What you need to do
Report every line in the listing below where the string "https" shows up.
== Segment start ==
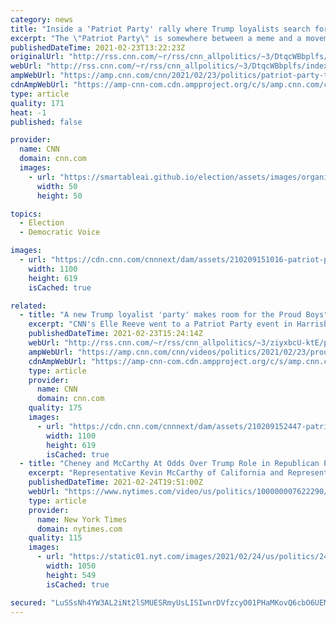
 ```yaml
---
category: news
title: "Inside a 'Patriot Party' rally where Trump loyalists search for a path forward"
excerpt: "The \"Patriot Party\" is somewhere between a meme and a movement of Trump loyalists.\n    \n"
publishedDateTime: 2021-02-23T13:22:23Z
originalUrl: "http://rss.cnn.com/~r/rss/cnn_allpolitics/~3/DtqcWBbplfs/index.html"
webUrl: "http://rss.cnn.com/~r/rss/cnn_allpolitics/~3/DtqcWBbplfs/index.html"
ampWebUrl: "https://amp.cnn.com/cnn/2021/02/23/politics/patriot-party-trump/index.html"
cdnAmpWebUrl: "https://amp-cnn-com.cdn.ampproject.org/c/s/amp.cnn.com/cnn/2021/02/23/politics/patriot-party-trump/index.html"
type: article
quality: 171
heat: -1
published: false

provider:
  name: CNN
  domain: cnn.com
  images:
    - url: "https://smartableai.github.io/election/assets/images/organizations/cnn.com-50x50.jpg"
      width: 50
      height: 50

topics:
  - Election
  - Democratic Voice

images:
  - url: "https://cdn.cnn.com/cnnnext/dam/assets/210209151016-patriot-party-pa-1-super-tease.jpg"
    width: 1100
    height: 619
    isCached: true

related:
  - title: "A new Trump loyalist 'party' makes room for the Proud Boys"
    excerpt: "CNN's Elle Reeve went to a Patriot Party event in Harrisburg, PA, but things weren't what they seemed.\n    \n"
    publishedDateTime: 2021-02-23T15:24:14Z
    webUrl: "http://rss.cnn.com/~r/rss/cnn_allpolitics/~3/ziyxbcU-ktE/proud-boys-and-patriot-party-orig-jm.cnn"
    ampWebUrl: "https://amp.cnn.com/cnn/videos/politics/2021/02/23/proud-boys-and-patriot-party-orig-jm.cnn"
    cdnAmpWebUrl: "https://amp-cnn-com.cdn.ampproject.org/c/s/amp.cnn.com/cnn/videos/politics/2021/02/23/proud-boys-and-patriot-party-orig-jm.cnn"
    type: article
    provider:
      name: CNN
      domain: cnn.com
    quality: 175
    images:
      - url: "https://cdn.cnn.com/cnnnext/dam/assets/210209152447-patriot-party-pa-10-super-tease.jpg"
        width: 1100
        height: 619
        isCached: true
  - title: "Cheney and McCarthy At Odds Over Trump Role in Republican Party"
    excerpt: "Representative Kevin McCarthy of California and Representative Liz Cheney of Wyoming disagreed on whether former President Donald J. Trump should speak at a conservative event this week."
    publishedDateTime: 2021-02-24T19:51:00Z
    webUrl: "https://www.nytimes.com/video/us/politics/100000007622290/mccarthy-cheney-trump-cpac.html"
    type: article
    provider:
      name: New York Times
      domain: nytimes.com
    quality: 115
    images:
      - url: "https://static01.nyt.com/images/2021/02/24/us/politics/24new-was-repubs/24new-was-repubs-facebookJumbo-v2.jpg?video-overlay"
        width: 1050
        height: 549
        isCached: true

secured: "LuSSsNh4YW3AL2iNt2lSMUESRmyUsLISIwnrDVfzcyO01PHaMKovQ6cbO6UEMDZyI5mzHSdzMT46lXfykUTlPe8Ujtrsm4dJ2Jenf3U4s598i6nnMFhB8xSRdnb8EhkGWKzainuKQestkKvvcAg6ijgDmDkaLgSz45oKkv2HbZ4VKZMEhD+0+ijHigh/ZWDja6HtY9YDPbOlFprDgIyaDlLcMGvmO8KXivhXqqYjbdgZuXAGewsOb24F/gE1POzXWmp7vzM7TsJ82TIQjwEjnFeqN79Y8ESDkabIyL+vrXb5qM2iMZ2ZXUaOrGJegEftxJIqjFxVkpayU/A4tNL3x2d+L5XWT6M7HI3yfJndhAk=;q4wl9/sCOg8Ou2x9PE807g=="
---
```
== Segment end ==
Task solution
ampWebUrl: "https://amp.cnn.com/cnn/2021/02/23/politics/patriot-party-trump/index.html"
cdnAmpWebUrl: "https://amp-cnn-com.cdn.ampproject.org/c/s/amp.cnn.com/cnn/2021/02/23/politics/patriot-party-trump/index.html"
    - url: "https://smartableai.github.io/election/assets/images/organizations/cnn.com-50x50.jpg"
  - url: "https://cdn.cnn.com/cnnnext/dam/assets/210209151016-patriot-party-pa-1-super-tease.jpg"
    ampWebUrl: "https://amp.cnn.com/cnn/videos/politics/2021/02/23/proud-boys-and-patriot-party-orig-jm.cnn"
    cdnAmpWebUrl: "https://amp-cnn-com.cdn.ampproject.org/c/s/amp.cnn.com/cnn/videos/politics/2021/02/23/proud-boys-and-patriot-party-orig-jm.cnn"
      - url: "https://cdn.cnn.com/cnnnext/dam/assets/210209152447-patriot-party-pa-10-super-tease.jpg"
    webUrl: "https://www.nytimes.com/video/us/politics/100000007622290/mccarthy-cheney-trump-cpac.html"
      - url: "https://static01.nyt.com/images/2021/02/24/us/politics/24new-was-repubs/24new-was-repubs-facebookJumbo-v2.jpg?video-overlay"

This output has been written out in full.